18-23 October 2012
Berlin
Berlin is a wonderful city for music. The Komische Oper Berlin may be called the Comic Opera, but it is as serious as it is comic and it is passionate about illuminating the story and making the stage come alive for the audience. We saw Orfeo by Claudio Monteverdi. Monteverdi lived to a good old age in Venice. He became a priest and spent his later years pondering life's great issues and setting them to music. Those compositions from the sixteen-thirties are considered the earliest, if not the first, operas.
The Komische Oper's theater, on the outside, is an unremarkable stone-clad box. Inside, it is lovely. Fairly intimate. Aglow with golden-hued sconces. Red velvet draperies framing the dozen or so arches on the second of two balconies. Between the arches torsos of large statues burst forth from the plaster. They twirl parasols and wield swords in dramatic poses. Our Orfeo performance began with trumpets playing to each other from opposing balconies. And birds flying overhead, dozens of them, mechanical, but life-like.

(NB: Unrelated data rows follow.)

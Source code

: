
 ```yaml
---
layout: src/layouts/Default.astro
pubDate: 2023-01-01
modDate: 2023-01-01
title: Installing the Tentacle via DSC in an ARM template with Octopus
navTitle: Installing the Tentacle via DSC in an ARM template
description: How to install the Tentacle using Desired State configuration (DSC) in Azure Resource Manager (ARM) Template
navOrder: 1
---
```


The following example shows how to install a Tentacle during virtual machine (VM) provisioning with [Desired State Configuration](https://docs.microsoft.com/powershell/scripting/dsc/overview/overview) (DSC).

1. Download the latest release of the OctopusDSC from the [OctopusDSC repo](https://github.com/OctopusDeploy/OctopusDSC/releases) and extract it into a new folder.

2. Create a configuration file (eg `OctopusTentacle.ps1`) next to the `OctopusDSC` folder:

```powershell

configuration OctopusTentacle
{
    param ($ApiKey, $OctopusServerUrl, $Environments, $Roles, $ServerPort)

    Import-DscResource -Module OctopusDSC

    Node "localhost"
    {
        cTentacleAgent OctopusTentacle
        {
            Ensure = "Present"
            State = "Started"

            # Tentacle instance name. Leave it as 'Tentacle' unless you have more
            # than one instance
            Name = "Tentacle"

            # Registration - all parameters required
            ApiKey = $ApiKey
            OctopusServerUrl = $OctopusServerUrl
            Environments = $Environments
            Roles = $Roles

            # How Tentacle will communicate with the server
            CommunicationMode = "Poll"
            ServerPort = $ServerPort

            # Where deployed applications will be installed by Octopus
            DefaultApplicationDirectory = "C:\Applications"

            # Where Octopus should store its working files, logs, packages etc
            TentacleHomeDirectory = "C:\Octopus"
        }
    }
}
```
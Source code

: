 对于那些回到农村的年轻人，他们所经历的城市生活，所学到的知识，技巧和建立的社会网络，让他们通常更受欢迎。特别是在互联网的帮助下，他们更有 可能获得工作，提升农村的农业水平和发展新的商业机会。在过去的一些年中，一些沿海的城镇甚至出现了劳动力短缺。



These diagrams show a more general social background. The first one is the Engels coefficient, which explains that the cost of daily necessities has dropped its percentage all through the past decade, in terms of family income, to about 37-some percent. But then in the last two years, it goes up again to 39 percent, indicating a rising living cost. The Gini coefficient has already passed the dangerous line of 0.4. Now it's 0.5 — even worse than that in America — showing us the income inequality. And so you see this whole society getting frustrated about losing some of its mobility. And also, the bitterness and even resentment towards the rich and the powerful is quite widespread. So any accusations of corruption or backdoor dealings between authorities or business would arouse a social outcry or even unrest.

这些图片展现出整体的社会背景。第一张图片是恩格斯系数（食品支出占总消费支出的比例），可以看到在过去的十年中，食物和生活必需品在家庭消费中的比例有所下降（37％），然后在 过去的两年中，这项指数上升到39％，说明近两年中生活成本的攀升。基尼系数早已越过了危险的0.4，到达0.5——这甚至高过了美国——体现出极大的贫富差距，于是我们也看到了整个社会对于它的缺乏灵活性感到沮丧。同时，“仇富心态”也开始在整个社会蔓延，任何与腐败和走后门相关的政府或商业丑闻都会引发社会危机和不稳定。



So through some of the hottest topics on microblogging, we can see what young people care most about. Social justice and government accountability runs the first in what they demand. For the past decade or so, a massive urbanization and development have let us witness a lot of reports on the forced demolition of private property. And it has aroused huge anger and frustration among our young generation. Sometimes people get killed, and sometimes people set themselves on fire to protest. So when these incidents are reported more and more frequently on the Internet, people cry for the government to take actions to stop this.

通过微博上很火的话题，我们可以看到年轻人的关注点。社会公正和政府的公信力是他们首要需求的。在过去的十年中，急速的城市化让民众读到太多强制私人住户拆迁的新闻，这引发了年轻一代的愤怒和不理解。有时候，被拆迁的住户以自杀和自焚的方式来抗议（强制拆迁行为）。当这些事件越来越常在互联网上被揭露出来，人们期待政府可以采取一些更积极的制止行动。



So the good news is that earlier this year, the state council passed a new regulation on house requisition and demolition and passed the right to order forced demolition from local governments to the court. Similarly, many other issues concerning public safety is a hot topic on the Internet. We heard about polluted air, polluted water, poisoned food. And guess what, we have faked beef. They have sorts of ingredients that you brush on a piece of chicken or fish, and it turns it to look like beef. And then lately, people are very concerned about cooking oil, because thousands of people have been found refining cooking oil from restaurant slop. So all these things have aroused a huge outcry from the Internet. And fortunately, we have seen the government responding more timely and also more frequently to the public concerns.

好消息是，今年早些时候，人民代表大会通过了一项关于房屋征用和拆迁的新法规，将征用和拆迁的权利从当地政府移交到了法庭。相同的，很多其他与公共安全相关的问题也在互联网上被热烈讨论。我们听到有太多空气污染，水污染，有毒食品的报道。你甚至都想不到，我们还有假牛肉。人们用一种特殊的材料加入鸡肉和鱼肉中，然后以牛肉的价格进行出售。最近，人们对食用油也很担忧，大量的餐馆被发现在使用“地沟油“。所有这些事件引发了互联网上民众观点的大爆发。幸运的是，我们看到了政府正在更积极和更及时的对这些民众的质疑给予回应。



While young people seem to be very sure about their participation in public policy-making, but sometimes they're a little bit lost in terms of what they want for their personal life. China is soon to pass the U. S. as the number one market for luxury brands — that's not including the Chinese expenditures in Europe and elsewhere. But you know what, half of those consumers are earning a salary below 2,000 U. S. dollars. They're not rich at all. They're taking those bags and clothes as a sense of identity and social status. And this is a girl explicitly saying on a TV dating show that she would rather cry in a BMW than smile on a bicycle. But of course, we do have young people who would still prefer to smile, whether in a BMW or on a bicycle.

The chorus descended from the stage, surrounded the audience, formed a ring around us and sang to us. The story of Orfeo is one of love found, then lost, then found, then lost. Along the way there are laments and there are love-fests, orgies. Ecstatic groups of bare chested women with long tresses and flowers in their hair. And men, also bare chested, whose lower halves were shaggy furry cloven-hooved animal legs. There was dancing. It was both classical and contemporary all at once. The orchestra sounded excellent. It was a mix of traditional string instruments, and the eerie and exotic oud, with an accordion in lieu of harpsichord. The singers were articulate and expressive. If it sounds like I loved it. I did.
On the next day there was more music. We were in the Dussmann record store at mid-day when the principal players from a another opera company, the Deutsche Staatsoper, stood in the atrium and played Mozart's duet for violin and viola. They were outstanding, especially the violist.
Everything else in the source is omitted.